What needs to be done ->
Please go through the records below and return every line holding the word "gates".

BEGIN Information provided

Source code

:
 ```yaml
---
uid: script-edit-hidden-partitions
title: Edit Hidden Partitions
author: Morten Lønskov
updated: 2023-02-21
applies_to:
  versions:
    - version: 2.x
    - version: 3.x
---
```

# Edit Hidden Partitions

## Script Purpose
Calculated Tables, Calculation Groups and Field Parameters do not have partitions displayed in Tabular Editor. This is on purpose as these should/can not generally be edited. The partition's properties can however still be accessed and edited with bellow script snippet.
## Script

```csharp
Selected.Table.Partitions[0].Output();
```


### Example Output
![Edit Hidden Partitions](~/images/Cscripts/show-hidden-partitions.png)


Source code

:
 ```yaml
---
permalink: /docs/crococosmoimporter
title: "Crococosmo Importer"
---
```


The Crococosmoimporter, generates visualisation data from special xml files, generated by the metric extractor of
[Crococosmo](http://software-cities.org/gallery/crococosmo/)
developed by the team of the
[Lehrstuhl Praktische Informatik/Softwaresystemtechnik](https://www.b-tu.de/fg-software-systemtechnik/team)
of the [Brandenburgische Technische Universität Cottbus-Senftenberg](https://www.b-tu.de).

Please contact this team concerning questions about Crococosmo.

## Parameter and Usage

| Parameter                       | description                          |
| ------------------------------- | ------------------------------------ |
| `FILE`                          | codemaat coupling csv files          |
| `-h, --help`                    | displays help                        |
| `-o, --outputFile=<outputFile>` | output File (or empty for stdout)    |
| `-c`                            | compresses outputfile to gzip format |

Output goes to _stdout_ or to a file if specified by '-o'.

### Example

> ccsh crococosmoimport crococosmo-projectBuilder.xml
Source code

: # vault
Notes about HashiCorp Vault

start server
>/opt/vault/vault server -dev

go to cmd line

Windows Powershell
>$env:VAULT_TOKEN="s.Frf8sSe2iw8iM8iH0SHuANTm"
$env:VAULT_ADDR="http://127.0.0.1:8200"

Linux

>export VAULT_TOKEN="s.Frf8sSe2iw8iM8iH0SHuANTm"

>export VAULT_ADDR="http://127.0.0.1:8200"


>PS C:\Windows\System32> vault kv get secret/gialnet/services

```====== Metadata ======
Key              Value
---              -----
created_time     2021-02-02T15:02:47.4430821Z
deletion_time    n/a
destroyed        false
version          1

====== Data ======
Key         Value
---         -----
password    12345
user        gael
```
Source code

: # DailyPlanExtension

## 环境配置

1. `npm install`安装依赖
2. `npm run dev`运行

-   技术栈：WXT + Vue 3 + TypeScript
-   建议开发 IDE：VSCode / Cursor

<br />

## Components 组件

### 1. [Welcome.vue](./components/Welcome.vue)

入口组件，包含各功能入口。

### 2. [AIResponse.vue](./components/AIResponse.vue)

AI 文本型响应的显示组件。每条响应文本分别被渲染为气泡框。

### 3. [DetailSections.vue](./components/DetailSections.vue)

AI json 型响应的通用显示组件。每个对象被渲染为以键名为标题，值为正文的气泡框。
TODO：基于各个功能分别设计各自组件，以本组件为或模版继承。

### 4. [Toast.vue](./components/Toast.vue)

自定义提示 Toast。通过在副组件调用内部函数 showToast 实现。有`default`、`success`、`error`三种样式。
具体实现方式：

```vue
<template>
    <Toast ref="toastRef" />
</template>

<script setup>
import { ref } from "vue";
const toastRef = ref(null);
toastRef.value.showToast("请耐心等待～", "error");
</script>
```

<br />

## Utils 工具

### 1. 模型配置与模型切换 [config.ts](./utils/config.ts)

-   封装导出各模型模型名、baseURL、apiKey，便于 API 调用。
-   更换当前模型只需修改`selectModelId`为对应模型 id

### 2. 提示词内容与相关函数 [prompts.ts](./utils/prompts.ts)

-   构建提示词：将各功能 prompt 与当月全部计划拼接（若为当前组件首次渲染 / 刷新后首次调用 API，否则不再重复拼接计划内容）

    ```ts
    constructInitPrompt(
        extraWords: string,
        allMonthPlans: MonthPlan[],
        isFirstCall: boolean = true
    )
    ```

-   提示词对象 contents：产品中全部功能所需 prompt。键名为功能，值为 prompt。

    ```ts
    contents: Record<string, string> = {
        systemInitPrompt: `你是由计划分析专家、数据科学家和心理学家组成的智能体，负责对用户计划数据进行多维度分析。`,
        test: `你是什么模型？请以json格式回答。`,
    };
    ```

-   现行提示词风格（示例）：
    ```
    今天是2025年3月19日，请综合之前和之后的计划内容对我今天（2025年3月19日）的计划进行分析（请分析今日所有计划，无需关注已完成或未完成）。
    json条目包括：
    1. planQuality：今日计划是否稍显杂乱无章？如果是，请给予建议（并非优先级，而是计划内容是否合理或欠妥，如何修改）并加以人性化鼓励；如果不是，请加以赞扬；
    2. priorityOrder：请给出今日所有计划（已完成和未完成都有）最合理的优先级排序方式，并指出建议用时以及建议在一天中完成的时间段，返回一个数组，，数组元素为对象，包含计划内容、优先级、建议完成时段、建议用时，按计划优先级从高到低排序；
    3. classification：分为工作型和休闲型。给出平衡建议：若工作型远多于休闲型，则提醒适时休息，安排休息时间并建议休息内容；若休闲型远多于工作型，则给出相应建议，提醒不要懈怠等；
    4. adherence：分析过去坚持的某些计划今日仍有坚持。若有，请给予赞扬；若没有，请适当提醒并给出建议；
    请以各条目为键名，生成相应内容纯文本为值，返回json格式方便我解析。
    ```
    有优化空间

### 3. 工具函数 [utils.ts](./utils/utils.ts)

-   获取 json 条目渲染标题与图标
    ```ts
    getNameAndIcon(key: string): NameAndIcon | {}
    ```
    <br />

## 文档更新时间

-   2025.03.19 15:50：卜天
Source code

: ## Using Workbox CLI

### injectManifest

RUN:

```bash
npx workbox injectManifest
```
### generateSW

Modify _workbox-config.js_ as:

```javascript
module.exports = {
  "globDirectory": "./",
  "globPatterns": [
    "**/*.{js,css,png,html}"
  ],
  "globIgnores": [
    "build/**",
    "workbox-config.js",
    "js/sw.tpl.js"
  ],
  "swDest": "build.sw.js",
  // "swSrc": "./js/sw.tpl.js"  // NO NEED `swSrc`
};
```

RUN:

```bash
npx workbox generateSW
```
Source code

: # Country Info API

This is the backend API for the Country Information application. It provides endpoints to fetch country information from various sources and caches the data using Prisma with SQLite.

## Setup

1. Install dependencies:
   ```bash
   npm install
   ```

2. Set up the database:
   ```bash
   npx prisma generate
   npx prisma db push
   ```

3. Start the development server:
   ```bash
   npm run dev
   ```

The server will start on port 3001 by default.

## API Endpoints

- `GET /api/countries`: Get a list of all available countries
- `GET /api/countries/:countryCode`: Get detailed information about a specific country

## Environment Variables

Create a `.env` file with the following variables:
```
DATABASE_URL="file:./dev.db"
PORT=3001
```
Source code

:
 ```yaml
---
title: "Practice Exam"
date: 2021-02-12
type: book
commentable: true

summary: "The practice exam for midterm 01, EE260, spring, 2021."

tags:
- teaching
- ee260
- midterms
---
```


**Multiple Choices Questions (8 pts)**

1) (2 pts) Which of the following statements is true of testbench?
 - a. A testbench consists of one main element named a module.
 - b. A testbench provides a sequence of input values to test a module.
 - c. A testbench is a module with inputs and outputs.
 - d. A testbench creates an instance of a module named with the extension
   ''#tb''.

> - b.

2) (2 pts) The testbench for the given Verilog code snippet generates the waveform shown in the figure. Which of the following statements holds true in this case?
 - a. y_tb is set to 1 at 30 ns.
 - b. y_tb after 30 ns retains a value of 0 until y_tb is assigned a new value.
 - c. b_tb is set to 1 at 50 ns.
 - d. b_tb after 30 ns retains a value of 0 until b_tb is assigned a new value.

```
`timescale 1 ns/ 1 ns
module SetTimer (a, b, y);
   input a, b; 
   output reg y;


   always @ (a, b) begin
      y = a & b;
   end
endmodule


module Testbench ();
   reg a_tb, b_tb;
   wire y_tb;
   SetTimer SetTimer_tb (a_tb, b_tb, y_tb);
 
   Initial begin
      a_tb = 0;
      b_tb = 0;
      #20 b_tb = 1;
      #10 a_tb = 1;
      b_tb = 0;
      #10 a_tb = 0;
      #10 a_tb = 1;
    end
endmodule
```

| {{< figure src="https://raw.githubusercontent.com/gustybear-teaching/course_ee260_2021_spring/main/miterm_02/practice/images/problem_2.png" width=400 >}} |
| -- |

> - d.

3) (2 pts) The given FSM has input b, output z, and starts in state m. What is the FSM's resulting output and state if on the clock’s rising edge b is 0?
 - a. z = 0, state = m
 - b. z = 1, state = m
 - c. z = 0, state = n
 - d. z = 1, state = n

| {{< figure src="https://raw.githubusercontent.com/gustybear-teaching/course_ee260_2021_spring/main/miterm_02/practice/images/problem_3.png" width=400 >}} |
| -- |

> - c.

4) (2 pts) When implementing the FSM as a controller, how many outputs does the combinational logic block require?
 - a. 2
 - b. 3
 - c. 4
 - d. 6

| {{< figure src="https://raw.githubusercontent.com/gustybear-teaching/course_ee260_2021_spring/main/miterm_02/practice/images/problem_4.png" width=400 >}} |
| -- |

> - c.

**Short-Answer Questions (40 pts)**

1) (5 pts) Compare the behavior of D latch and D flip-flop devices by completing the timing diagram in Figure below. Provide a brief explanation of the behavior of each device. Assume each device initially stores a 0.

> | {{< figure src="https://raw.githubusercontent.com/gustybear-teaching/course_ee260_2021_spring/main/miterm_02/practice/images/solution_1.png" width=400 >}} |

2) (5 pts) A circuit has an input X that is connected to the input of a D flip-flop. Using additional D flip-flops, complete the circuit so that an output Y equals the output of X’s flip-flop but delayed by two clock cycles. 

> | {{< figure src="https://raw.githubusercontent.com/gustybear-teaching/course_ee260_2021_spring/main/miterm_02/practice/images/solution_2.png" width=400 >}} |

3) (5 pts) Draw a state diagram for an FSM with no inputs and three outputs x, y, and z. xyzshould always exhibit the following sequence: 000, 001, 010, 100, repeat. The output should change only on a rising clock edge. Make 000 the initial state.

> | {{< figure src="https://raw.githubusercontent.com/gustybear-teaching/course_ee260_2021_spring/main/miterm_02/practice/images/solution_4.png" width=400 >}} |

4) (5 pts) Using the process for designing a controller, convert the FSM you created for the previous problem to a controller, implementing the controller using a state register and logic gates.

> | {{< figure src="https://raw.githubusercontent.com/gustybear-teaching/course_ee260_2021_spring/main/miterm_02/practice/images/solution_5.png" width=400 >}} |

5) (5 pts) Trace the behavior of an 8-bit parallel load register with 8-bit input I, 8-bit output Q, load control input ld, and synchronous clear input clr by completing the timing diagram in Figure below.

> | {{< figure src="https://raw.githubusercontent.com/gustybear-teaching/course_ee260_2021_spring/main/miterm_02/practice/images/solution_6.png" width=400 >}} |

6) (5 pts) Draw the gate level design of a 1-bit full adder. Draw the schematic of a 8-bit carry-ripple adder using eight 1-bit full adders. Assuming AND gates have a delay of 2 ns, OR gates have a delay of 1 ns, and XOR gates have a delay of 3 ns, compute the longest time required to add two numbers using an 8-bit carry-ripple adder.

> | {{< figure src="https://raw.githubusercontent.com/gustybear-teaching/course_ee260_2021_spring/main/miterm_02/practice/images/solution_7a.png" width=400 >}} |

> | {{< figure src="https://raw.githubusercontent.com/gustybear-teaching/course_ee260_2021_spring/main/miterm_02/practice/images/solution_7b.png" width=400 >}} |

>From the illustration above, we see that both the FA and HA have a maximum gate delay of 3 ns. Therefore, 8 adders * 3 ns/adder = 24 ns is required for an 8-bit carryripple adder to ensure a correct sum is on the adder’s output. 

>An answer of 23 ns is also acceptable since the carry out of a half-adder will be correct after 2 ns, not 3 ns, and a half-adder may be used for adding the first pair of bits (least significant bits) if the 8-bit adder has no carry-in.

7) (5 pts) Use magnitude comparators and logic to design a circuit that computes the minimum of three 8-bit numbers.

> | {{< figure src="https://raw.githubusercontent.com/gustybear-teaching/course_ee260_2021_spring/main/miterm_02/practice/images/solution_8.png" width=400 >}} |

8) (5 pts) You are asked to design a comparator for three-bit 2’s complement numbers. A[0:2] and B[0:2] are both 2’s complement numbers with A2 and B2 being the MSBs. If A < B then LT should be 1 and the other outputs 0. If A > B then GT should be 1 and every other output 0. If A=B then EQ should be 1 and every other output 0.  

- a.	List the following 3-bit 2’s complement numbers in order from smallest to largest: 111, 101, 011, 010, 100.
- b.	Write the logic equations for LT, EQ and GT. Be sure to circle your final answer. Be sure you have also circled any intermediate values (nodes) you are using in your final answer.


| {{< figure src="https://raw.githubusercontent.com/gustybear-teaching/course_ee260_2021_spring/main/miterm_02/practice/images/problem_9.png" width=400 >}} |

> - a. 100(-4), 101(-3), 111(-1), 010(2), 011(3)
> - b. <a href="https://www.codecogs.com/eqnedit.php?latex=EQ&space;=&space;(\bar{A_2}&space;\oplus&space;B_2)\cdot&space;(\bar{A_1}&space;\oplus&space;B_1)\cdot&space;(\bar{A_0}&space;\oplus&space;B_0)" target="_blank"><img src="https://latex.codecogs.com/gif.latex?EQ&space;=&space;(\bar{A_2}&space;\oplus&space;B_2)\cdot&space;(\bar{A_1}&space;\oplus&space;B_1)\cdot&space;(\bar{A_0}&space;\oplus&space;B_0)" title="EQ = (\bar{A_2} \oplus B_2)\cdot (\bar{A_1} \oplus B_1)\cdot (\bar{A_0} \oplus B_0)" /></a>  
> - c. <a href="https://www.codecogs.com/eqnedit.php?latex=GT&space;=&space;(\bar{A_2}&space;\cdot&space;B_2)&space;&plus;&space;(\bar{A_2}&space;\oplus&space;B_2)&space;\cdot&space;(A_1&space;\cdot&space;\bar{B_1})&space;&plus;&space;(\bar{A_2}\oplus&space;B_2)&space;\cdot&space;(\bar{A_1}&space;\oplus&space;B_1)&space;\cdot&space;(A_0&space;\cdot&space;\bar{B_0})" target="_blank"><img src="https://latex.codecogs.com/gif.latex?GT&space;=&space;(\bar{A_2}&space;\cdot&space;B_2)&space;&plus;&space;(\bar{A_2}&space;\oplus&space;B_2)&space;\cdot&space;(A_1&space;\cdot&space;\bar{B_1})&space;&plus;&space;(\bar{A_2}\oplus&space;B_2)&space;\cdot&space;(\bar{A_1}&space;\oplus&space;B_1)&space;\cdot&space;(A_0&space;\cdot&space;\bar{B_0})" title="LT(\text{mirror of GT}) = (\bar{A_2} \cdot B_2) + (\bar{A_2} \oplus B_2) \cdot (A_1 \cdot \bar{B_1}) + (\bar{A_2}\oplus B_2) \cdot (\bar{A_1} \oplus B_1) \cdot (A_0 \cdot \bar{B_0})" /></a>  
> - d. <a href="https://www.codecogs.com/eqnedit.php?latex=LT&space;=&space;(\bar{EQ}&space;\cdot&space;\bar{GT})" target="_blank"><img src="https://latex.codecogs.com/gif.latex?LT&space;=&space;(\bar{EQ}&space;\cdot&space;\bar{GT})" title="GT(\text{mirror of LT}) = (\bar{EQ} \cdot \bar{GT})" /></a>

END Information provided

Written answer ->
4) (5 pts) Using the process for designing a controller, convert the FSM you created for the previous problem to a controller, implementing the controller using a state register and logic gates.
6) (5 pts) Draw the gate level design of a 1-bit full adder. Draw the schematic of a 8-bit carry-ripple adder using eight 1-bit full adders. Assuming AND gates have a delay of 2 ns, OR gates have a delay of 1 ns, and XOR gates have a delay of 3 ns, compute the longest time required to add two numbers using an 8-bit carry-ripple adder.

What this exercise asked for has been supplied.